I’ve not been very visible around here but I have found responses helpful in the past.
I’m currently signed off work due to pain caused by endometriosis. I was seen in the endo clinic in September and was advised they would look at my scans etc more closely as it would be a big surgery with potentially more damage caused. They also said they were referring me to the chronic pain management course and increased pain medication. By November I hadn’t heard anything back and so I rang them. Within a few days I had a response “carry on with current pain management medications” which currently are sitting at hefty doses of 4 kinds, not including paracetamol and the usual guff.
Fast forward to now and like I said signed off work because I’m so sore and feel like I’m now getting the same pains from my left scarred side in the right - it’s been 2 years since my laparoscopy. My GP is very good and is writing to them to ask to see me again especially as they haven’t referred me on to the pain management course. I just don’t know what else to do here because the consultant doesn’t take calls my gp is doing what she can but I’m still stuck. And the frustration, pains and this feeling of being stuck drags my mood down and causes considerable anxiety, which was all made ten times worse when my manager raised her voice and essentially spoke to me like a child when I called to tell her I couldn’t make it to work. I told her I was struggling and was met with a big sigh and now she is just ignoring me anyway. I work in health care myself and it wouldn’t be right to go in like this when I can’t concentrate and I’m tired out by just having a shower if I manage that!

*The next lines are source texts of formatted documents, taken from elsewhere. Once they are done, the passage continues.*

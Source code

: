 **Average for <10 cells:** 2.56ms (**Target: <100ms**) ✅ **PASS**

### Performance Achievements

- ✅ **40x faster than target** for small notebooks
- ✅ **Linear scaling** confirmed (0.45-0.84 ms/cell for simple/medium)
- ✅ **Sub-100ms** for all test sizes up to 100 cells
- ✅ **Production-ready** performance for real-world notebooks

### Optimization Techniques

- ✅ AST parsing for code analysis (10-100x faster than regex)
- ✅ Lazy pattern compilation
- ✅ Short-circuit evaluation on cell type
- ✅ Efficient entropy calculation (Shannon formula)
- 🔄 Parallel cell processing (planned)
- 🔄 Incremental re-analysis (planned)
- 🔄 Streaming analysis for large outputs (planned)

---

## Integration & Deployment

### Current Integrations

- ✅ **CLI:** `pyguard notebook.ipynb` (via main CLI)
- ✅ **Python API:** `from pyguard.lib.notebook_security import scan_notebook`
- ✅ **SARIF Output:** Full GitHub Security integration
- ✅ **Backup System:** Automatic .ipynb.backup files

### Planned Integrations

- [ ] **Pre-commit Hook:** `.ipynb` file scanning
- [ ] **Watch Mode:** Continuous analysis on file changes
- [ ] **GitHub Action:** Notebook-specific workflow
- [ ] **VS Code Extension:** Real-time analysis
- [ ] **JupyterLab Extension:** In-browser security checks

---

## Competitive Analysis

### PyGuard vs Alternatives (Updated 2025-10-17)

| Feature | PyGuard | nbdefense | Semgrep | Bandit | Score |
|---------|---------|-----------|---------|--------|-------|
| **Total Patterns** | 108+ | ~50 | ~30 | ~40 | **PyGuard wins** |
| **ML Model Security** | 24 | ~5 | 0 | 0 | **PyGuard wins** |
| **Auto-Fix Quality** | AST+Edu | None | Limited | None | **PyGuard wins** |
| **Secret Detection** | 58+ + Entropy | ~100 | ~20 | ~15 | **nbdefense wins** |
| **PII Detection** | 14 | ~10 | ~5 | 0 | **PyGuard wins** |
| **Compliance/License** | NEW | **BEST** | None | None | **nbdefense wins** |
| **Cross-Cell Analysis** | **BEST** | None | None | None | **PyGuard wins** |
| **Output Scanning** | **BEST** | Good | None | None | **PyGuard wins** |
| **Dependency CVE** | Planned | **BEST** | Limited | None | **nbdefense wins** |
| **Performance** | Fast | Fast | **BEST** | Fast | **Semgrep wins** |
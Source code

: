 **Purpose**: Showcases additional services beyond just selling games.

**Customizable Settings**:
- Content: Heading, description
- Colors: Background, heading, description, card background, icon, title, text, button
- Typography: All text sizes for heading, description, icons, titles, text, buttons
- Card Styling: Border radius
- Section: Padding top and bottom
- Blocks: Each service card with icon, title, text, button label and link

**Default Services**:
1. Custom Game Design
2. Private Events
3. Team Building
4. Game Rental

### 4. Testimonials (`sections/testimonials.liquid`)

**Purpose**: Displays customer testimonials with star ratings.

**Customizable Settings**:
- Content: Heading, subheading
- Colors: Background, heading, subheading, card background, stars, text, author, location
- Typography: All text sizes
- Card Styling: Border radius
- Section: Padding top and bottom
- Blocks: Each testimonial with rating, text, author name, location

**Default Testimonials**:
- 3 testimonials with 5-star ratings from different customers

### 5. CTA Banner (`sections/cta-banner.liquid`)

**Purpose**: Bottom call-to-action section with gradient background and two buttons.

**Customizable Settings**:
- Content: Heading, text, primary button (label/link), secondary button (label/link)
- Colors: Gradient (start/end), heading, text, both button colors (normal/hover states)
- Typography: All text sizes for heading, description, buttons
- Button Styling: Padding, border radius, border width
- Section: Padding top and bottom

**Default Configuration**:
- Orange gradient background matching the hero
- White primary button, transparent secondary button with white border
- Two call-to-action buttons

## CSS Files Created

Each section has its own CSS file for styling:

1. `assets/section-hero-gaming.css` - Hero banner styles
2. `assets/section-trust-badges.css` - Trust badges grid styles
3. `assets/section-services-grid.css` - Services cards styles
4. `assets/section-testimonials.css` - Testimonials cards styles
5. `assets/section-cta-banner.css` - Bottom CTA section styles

I know all of you are going through the same thing and have been for years, I think like many I’m just fed up which I’ve said before. At the clinic they asked what my best outcome would be, I burst into tears and said just not to feel this every day. I didn’t think that was unreasonable.
Anyway, therapy session over for now - I’d be grateful for any suggestions or even just sharing your own experiences and how you’ve coped with them.